Xbox 360 Kinect Needs A Substitute Rover

It was pretty cool to see RTAB-Map build a 3D map of its environment using data generated by my hands waving a Xbox 360 Kinect around. However, that isn’t very representative of rover operation. When I wave it around manually, motions are mostly pan and tilt but not much translation. The optical flow of video feed from a rover traveling along the ground would be mostly dominated by forward travel, occasional panning as the vehicle turns, and limited tilt. So the next experiment is to put the Kinect on a rover to see how it acts.

This is analogous to what we did at SGVTech when I first brought in the LIDAR from a Neato vacuum: we placed on top of SGVHAK Rover and drove it around the shop to see what it sees. Unfortunately, the SGVHAK Rover is currently in the middle of an upgrade and disassembled on a workbench. We’ll need something else to stand in for a rover chassis. Behold, the substitute rover:

kinect with office chair simulating rover

Yes, that is a Xbox 360 Kinect sensor bar taped on top of an office chair. The laptop talking to the Kinect can sit on the chair easily enough, but the separate 12V power supply took a bit more work. I had two identical two-cell lithium battery packs. Wiring those two ~7.4V volt packs in series gave me ~14.8 volts, which fed into a voltage regulator bringing it down to 12V for the Kinect. The whole battery power contraption is visible in this picture taped to the laptop’s wrist rest next to the trackpad.
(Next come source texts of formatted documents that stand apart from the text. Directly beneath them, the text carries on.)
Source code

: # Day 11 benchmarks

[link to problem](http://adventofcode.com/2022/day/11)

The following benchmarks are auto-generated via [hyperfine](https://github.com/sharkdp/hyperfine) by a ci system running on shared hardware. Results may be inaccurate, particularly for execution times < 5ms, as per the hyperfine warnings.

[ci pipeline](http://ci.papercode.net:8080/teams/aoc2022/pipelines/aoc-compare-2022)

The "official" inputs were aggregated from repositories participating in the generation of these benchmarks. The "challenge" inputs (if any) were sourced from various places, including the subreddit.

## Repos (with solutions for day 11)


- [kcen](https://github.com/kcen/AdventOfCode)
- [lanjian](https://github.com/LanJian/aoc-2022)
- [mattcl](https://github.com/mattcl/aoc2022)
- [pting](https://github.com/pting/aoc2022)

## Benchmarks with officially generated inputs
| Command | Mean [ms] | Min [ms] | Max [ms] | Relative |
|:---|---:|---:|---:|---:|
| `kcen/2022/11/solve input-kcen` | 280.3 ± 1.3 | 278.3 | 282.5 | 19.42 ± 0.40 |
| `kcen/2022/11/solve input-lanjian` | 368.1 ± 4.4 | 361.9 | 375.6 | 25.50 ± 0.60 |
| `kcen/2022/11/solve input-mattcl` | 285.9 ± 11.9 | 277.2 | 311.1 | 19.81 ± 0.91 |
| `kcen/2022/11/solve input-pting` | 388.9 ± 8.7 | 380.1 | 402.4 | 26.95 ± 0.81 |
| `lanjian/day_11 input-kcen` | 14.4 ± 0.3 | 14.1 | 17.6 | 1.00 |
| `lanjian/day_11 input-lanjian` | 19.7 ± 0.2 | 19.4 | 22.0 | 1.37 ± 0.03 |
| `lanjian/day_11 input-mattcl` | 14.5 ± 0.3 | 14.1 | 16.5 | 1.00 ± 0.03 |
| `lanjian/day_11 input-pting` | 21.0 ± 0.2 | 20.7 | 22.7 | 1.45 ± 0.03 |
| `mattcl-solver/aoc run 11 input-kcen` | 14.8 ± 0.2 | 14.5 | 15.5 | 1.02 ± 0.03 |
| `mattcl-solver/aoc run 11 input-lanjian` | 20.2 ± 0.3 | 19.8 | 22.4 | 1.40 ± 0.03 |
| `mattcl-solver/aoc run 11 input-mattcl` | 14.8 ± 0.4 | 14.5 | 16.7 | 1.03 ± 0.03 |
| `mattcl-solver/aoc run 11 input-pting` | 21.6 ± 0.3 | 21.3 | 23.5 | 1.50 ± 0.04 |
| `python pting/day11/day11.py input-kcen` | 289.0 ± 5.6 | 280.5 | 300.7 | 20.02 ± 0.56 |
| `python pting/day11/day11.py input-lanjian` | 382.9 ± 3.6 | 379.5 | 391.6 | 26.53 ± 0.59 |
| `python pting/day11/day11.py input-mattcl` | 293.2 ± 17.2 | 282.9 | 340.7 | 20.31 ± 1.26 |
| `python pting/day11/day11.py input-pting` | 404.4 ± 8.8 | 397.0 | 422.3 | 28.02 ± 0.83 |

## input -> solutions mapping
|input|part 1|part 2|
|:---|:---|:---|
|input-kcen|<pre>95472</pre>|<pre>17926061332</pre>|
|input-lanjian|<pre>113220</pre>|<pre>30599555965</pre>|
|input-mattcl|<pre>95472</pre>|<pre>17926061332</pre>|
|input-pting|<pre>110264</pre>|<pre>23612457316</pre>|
This gave us a wheeled platform for linear and rotational motion along the ground while keeping the Kinect at a constant height. This is more representative of the type of motion it will see mounted on a rover. Wheeling the chair around the shop, we would see the visual odometer performance is impressive, traveling in a line for about three meters resulted in only a few centimeters of error between its internal representation and reality.

We found this by turning the chair around to let the Kinect see where it came from and compare the newly plotted dots against those it plotted three meters ago. But this raised a new question: was it reasonable to expect that RTAB-Map algorithm match the new dots against the old? Using distance data to correct for odometer drift was one thing Phoebe could do in GMapping. I had hoped RTAB-Map would use new observations to correct for its own visual odometry drift. But instead, it started plotting features a few centimeters off from their original position, creating a “ghost” in point cloud data. Maybe I’m using RTAB-Map wrong somewhere… this is worrisome behavior that needs to be understood.

Xbox 360 Kinect and RTAB-Map: Handheld 3D Environment Scanning

I brought my modified Xbox 360 Kinect and my laptop to this week’s SGVTech meetup. My goal for the evening was to show everyone what can be done with an old game console accessory and publicly available open source code. And the best place to start showcasing RTAB-Map is to go through the very first tutorial: Handheld Mapping with RGB-D sensor.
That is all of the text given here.